Before heading to the fort we met Piotr our guide at his museum hidden in the back of a school in the centre of Torun. Piotr is the German teacher and the museum is his and a few of his students' work in progress. It was quite a small room but packed with remnants from the war and we got plenty of stories about different soldiers who had survived the war and about life in the POW camps.
Comparatively speaking it seemed that British and other soldiers were treated considerably well by the Germans, they had food packages, footballs, chocolate and cigarettes and so on, whereas the Russians were forced to eat grass to save them from starving and had a pretty rough time of it. There were also stories of a few soldiers who had managed to bounce around countries and fight in as many as 5 different national armies to survive, incredible stuff.

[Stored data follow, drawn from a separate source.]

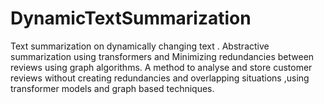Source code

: # DynamicTextSummarization
Text summarization on dynamically changing text . Abstractive summarization using transformers and Minimizing redundancies between reviews using graph algorithms.
A method to analyse and store customer reviews without creating redundancies and overlapping situations ,using transformer models and graph based techniques.
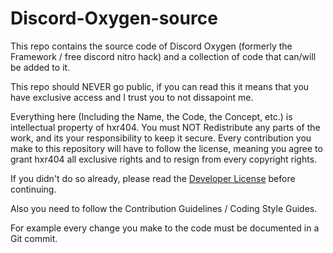 # Discord-Oxygen-source

This repo contains the source code of Discord Oxygen (formerly the Framework / free discord nitro hack) and a collection of code that can/will be added to it.

This repo should NEVER go public, if you can read this it means that you have exclusive access and I trust you to not dissapoint me.

Everything here (Including the Name, the Code, the Concept, etc.) is intellectual property of hxr404.
You must NOT Redistribute any parts of the work, and its your responsibility to keep it secure.
Every contribution you make to this repository will have to follow the license, meaning you agree to grant hxr404 all exclusive rights and to resign from every copyright  rights.

If you didn't do so already, please read the [Developer License](LICENSE.md) before continuing.

Also you need to follow the Contribution Guidelines / Coding Style Guides.

For example every change you make to the code must be documented in a Git commit. 
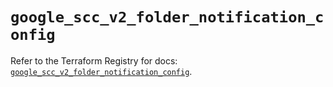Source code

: # `google_scc_v2_folder_notification_config`

Refer to the Terraform Registry for docs: [`google_scc_v2_folder_notification_config`](https://registry.terraform.io/providers/hashicorp/google/5.45.2/docs/resources/scc_v2_folder_notification_config).
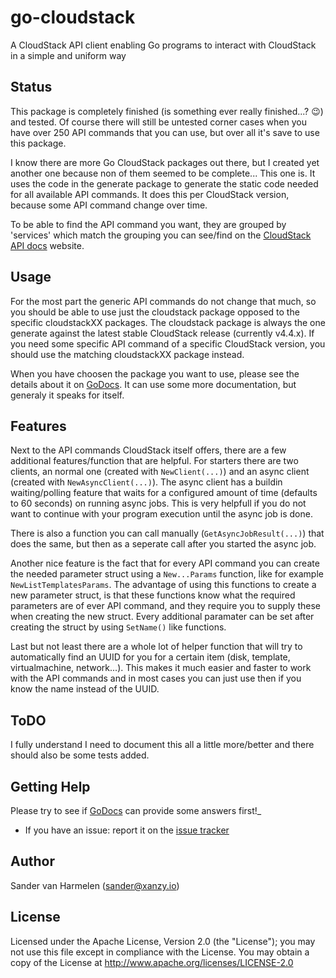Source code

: go-cloudstack
=============
A CloudStack API client enabling Go programs to interact with CloudStack in a simple and uniform way

## Status

This package is completely finished (is something ever really finished...? :wink:) and tested. Of course there will still be untested corner cases when you have over 250 API commands that you can use, but over all it's save to use this package.

I know there are more Go CloudStack packages out there, but I created yet another one because non of them seemed to be complete... This one is. It uses the code in the generate package to generate the static code needed for all available API commands. It does this per CloudStack version, because some API command change over time.

To be able to find the API command you want, they are grouped by 'services' which match the grouping you can see/find on the [CloudStack API docs](http://cloudstack.apache.org/docs/api/apidocs-4.4/TOC_Root_Admin.html) website.

## Usage

For the most part the generic API commands do not change that much, so you should be able to use just the cloudstack package opposed to the specific cloudstackXX packages. The cloudstack package is always the one generate against the latest stable CloudStack release (currently v4.4.x). If you need some specific API command of a specific CloudStack version, you should use the matching cloudstackXX package instead.

When you have choosen the package you want to use, please see the details about it on [GoDocs](http://godoc.org/github.com/xanzy/go-cloudstack). It can use some more documentation, but generaly it speaks for itself.

## Features

Next to the API commands CloudStack itself offers, there are a few additional features/function that are helpful. For starters there are two clients, an normal one (created with `NewClient(...)`) and an async client (created with `NewAsyncClient(...)`). The async client has a buildin waiting/polling feature that waits for a configured amount of time (defaults to 60 seconds) on running async jobs. This is very helpfull if you do not want to continue with your program execution until the async job is done.

There is also a function you can call manually (`GetAsyncJobResult(...)`) that does the same, but then as a seperate call after you started the async job.

Another nice feature is the fact that for every API command you can create the needed parameter struct using a `New...Params` function, like for example `NewListTemplatesParams`. The advantage of using this functions to create a new parameter struct, is that these functions know what the required parameters are of ever API command, and they require you to supply these when creating the new struct. Every additional paramater can be set after creating the struct by using `SetName()` like functions.

Last but not least there are a whole lot of helper function that will try to automatically find an UUID for you for a certain item (disk, template, virtualmachine, network...). This makes it much easier and faster to work with the API commands and in most cases you can just use then if you know the name instead of the UUID.

## ToDO

I fully understand I need to document this all a little more/better and there should also be some tests added.

## Getting Help

Please try to see if [GoDocs](http://godoc.org/github.com/xanzy/go-cloudstack) can provide some answers first!_

* If you have an issue: report it on the [issue tracker](https://github.com/xanzy/go-cloudstack/issues)

## Author

Sander van Harmelen (<sander@xanzy.io>)

## License

Licensed under the Apache License, Version 2.0 (the "License"); you may not use this file except in compliance with the License. You may obtain a copy of the License at <http://www.apache.org/licenses/LICENSE-2.0>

It was also interesting for me to see pictures of Torun under occupation during the Second World War which is something obviously I'd heard about but never seen. It was strange to see Nazi flags hanging from the Town Hall tower and soldiers marching on the square and in places that at the moment I visit in my day to day life.
At the museum we also met a woman whose father had been a British POW and was imprisoned in the fort we were due to visit. Putting a face and a name to such things always makes them seem so much more real so it was quite interesting to hear her (dads) stories along with Piotr's historical research.
After the museum we headed to the fort to explore. It's now private property but luckily still open for people to sneak in to and have a walk round. We met Piotr at the fort who had brought with him another personal addition to our tour; a guy who had played with the soldiers at the fort when he was a child and it was a POW camp.
He could tell us a lot about what went on in and around the fort including things like where the boxing ring was and where everyone went to play football. Seemed he had quite happy memories of it and he brought a lot of photos with him too.
Inside the fort we saw a lot of graffiti that had been left by the POWs. There were these cool drawings all over one wall but mainly messages of anger and hate at the Nazi's by prisoners held there. It made for very interesting reading and the tour was excellent; we saw the booby trapped floor where people would be dropped into a pit and killed if they tried to enter the fort, the place where the canons and arms kept guard over the outside world and the area outside which once contained all the food packages sent by the Red Cross and still had a number of old tins, packets of coffee and such like.
I would recommend anyone interested in WWII and in the Torun area to check out the fort and the museum at Toruń's Historical War Museum. Great day!